Calculate the mean free path and relaxation time for a gas with a mean speed $\langle v \rangle = 485 \ m/s$. Assume standard conditions $(STP)$ where the number density $n \approx 2.7 \times 10^{25} \ m^{-3}$ and molecular diameter $d = 2 \ \mathring{A}$.

(N/A) Given:
Mean speed $\langle v \rangle = 485 \ m/s$
Number density $n = 2.7 \times 10^{25} \ m^{-3}$
Diameter $d = 2 \ \mathring{A} = 2 \times 10^{-10} \ m$
$1$. Mean free path $(\bar{l})$:
The formula for mean free path is $\bar{l} = \frac{1}{\sqrt{2} n \pi d^2}$.

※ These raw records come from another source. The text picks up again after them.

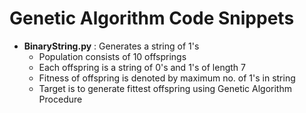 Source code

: # Genetic Algorithm Code Snippets
- **BinaryString.py** : Generates a string of 1's
  * Population consists of 10 offsprings
  * Each offspring is a string of 0's and 1's of length 7
  * Fitness of offspring is denoted by maximum no. of 1's in string
  * Target is to generate fittest offspring using Genetic Algorithm Procedure
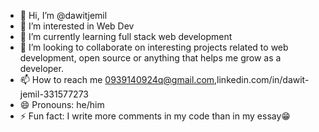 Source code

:- 👋 Hi, I’m @dawitjemil
- 👀 I’m interested in Web Dev
- 🌱 I’m currently learning full stack web development 
- 💞️ I’m looking to collaborate on interesting projects related to web development, open source or anything that helps me grow as a developer.
- 📫 How to reach me 0939140924q@gmail.com,linkedin.com/in/dawit-jemil-331577273
- 😄 Pronouns: he/him
- ⚡ Fun fact: I write more comments in my code than in my essay😁

<!---
dawitjemil/dawitjemil is a ✨ special ✨ repository because its `README.md` (this file) appears on your GitHub profile.
You can click the Preview link to take a look at your changes.
--->
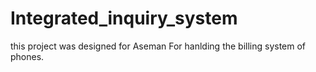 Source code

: # Integrated_inquiry_system
this project was designed for Aseman For hanlding the billing system of phones.

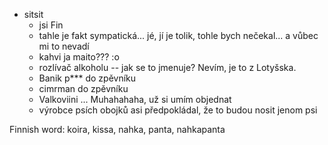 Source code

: - sitsit
  - jsi Fin
  - tahle je fakt sympatická... jé, jí je tolik, tohle bych nečekal... a vůbec mi to nevadí
  - kahvi ja maito??? :o
  - rozlívač alkoholu -- jak se to jmenuje? Nevím, je to z Lotyšska.
  - Banik p\*\*\* do zpěvníku
  - cimrman do zpěvníku
  - Valkoviini ... Muhahahaha, už si umím objednat
  - výrobce psích obojků asi předpokládal, že to budou nosit jenom psi

Finnish word: koira, kissa, nahka, panta, nahkapanta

$\bar{l} = \frac{1}{\sqrt{2} \times (2.7 \times 10^{25}) \times 3.14 \times (2 \times 10^{-10})^2}$
$\bar{l} = \frac{1}{1.414 \times 2.7 \times 10^{25} \times 3.14 \times 4 \times 10^{-20}}$
$\bar{l} \approx 2.08 \times 10^{-7} \ m$.
$2$. Relaxation time $(\tau)$:
The formula for relaxation time is $\tau = \frac{\bar{l}}{\langle v \rangle}$.
$\tau = \frac{2.08 \times 10^{-7}}{485}$
$\tau \approx 4.29 \times 10^{-10} \ s$.